__PROBLEM REQUIREMENTS__:
Report the tally of lines in the material below that have the string "html", with no other output.

* * * * * * * * *

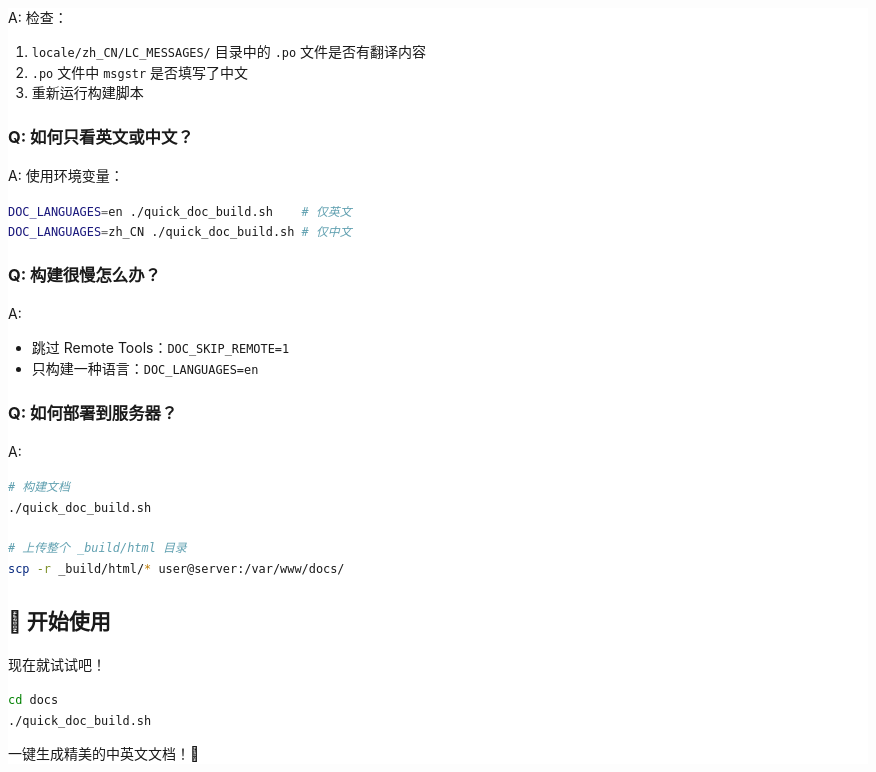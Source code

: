 A: 检查：
1. `locale/zh_CN/LC_MESSAGES/` 目录中的 `.po` 文件是否有翻译内容
2. `.po` 文件中 `msgstr` 是否填写了中文
3. 重新运行构建脚本

### Q: 如何只看英文或中文？

A: 使用环境变量：
```bash
DOC_LANGUAGES=en ./quick_doc_build.sh    # 仅英文
DOC_LANGUAGES=zh_CN ./quick_doc_build.sh # 仅中文
```

### Q: 构建很慢怎么办？

A: 
- 跳过 Remote Tools：`DOC_SKIP_REMOTE=1`
- 只构建一种语言：`DOC_LANGUAGES=en`

### Q: 如何部署到服务器？

A: 
```bash
# 构建文档
./quick_doc_build.sh

# 上传整个 _build/html 目录
scp -r _build/html/* user@server:/var/www/docs/
```

## 🎉 开始使用

现在就试试吧！

```bash
cd docs
./quick_doc_build.sh
```

一键生成精美的中英文文档！🚀
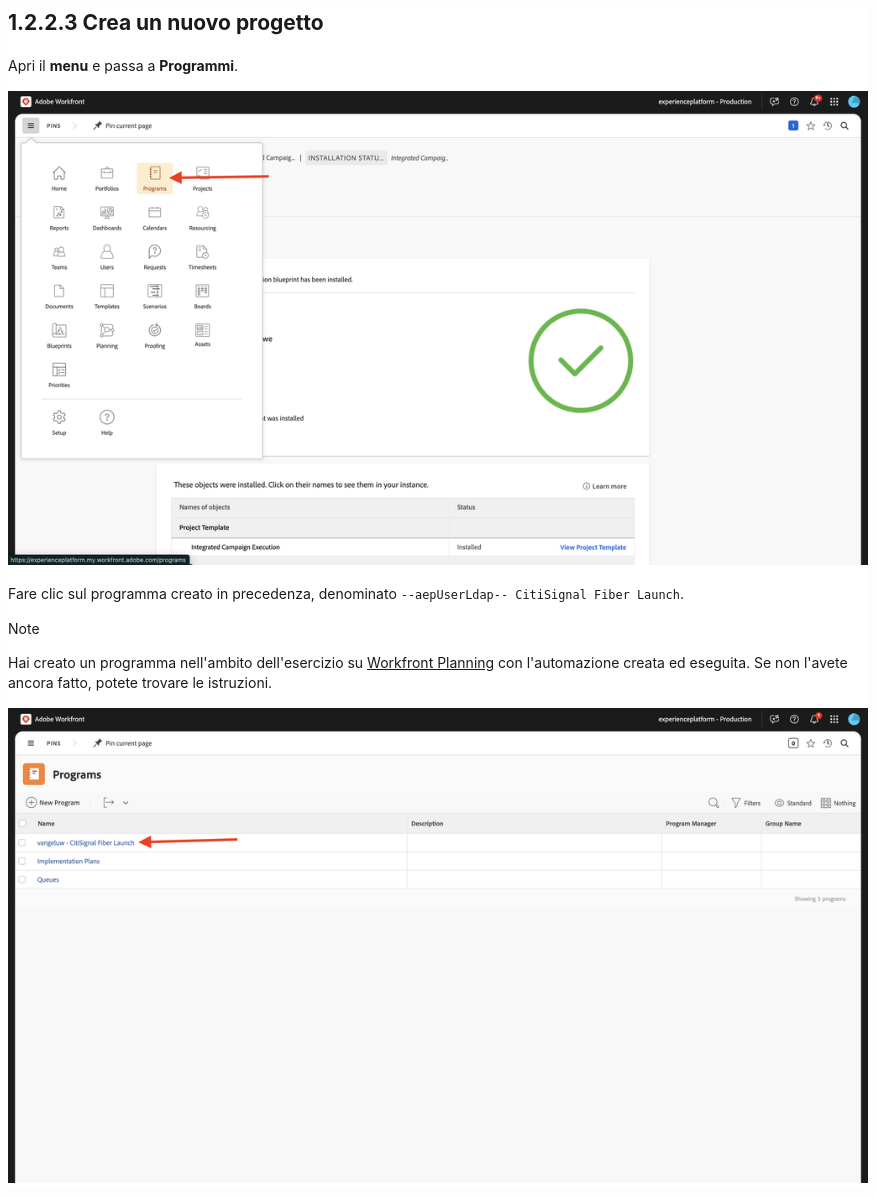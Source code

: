 ## 1.2.2.3 Crea un nuovo progetto

Apri il **menu** e passa a **Programmi**.

![WF](./images/wfp6a.png)

Fare clic sul programma creato in precedenza, denominato `--aepUserLdap-- CitiSignal Fiber Launch`.

>[!NOTE]
>
>Hai creato un programma nell&#39;ambito dell&#39;esercizio su [Workfront Planning](./../module1.1/ex1.md) con l&#39;automazione creata ed eseguita. Se non l&#39;avete ancora fatto, potete trovare le istruzioni.

![WF](./images/wfp6b.png)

* * * * * * * * *

__RESPONSE__:
2